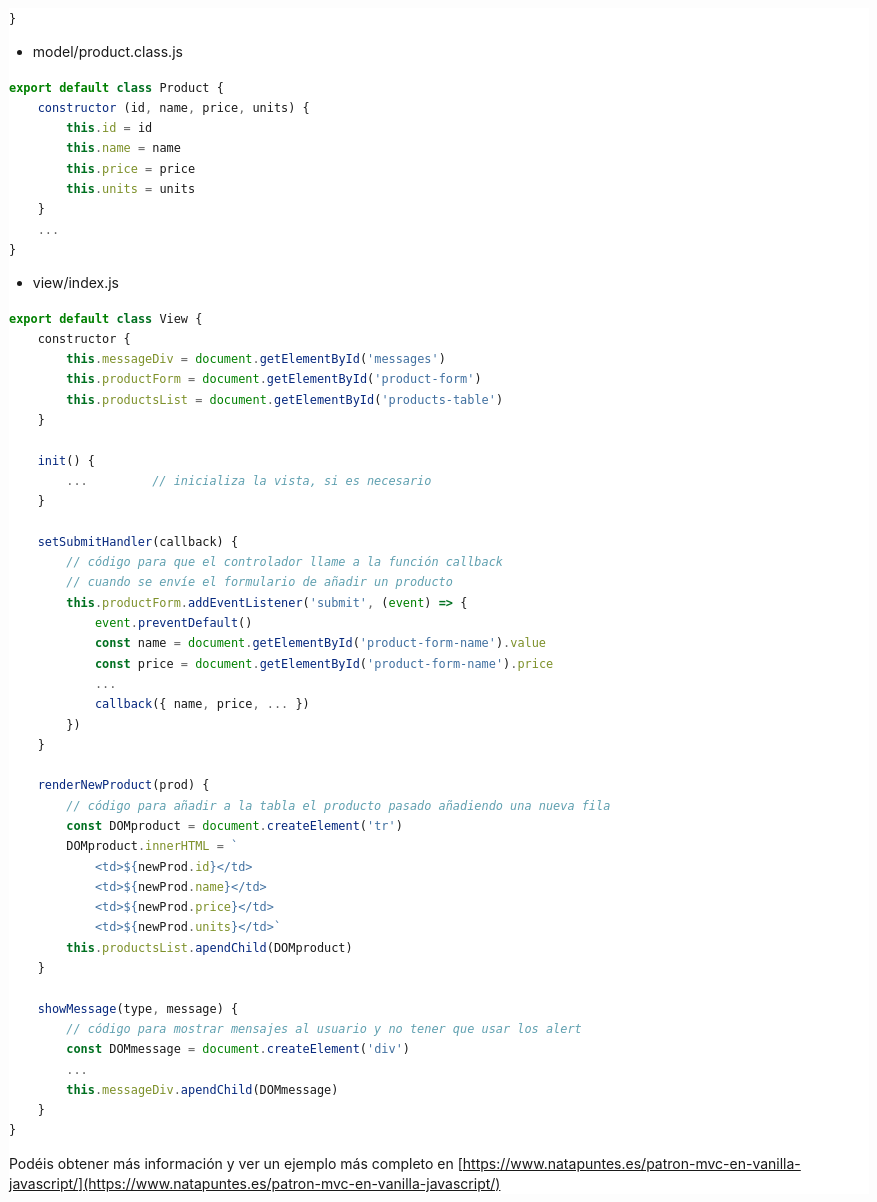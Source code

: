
 ```javascript
}
```

- model/product.class.js
```javascript
export default class Product {
    constructor (id, name, price, units) {
        this.id = id
        this.name = name
        this.price = price
        this.units = units
    }
    ...
}
```

- view/index.js
```javascript
export default class View {
    constructor {
        this.messageDiv = document.getElementById('messages')
        this.productForm = document.getElementById('product-form')
        this.productsList = document.getElementById('products-table')
    }

    init() {
        ...			// inicializa la vista, si es necesario
    }

    setSubmitHandler(callback) {
        // código para que el controlador llame a la función callback
        // cuando se envíe el formulario de añadir un producto
        this.productForm.addEventListener('submit', (event) => {
            event.preventDefault()
            const name = document.getElementById('product-form-name').value
            const price = document.getElementById('product-form-name').price
            ...
            callback({ name, price, ... })
        })
    }

    renderNewProduct(prod) {
        // código para añadir a la tabla el producto pasado añadiendo una nueva fila
        const DOMproduct = document.createElement('tr')
        DOMproduct.innerHTML = `
            <td>${newProd.id}</td>
            <td>${newProd.name}</td>
            <td>${newProd.price}</td>
            <td>${newProd.units}</td>`
        this.productsList.apendChild(DOMproduct)
    }
  
    showMessage(type, message) {
        // código para mostrar mensajes al usuario y no tener que usar los alert
        const DOMmessage = document.createElement('div')
        ...
        this.messageDiv.apendChild(DOMmessage)
    }
}
```

Podéis obtener más información y ver un ejemplo más completo en [https://www.natapuntes.es/patron-mvc-en-vanilla-javascript/](https://www.natapuntes.es/patron-mvc-en-vanilla-javascript/)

-=-=-

— Your instructions —
Look over the records above and filter for each line with the word "añadir".

— Exercise answer —
        // cuando se envíe el formulario de añadir un producto
        // código para añadir a la tabla el producto pasado añadiendo una nueva fila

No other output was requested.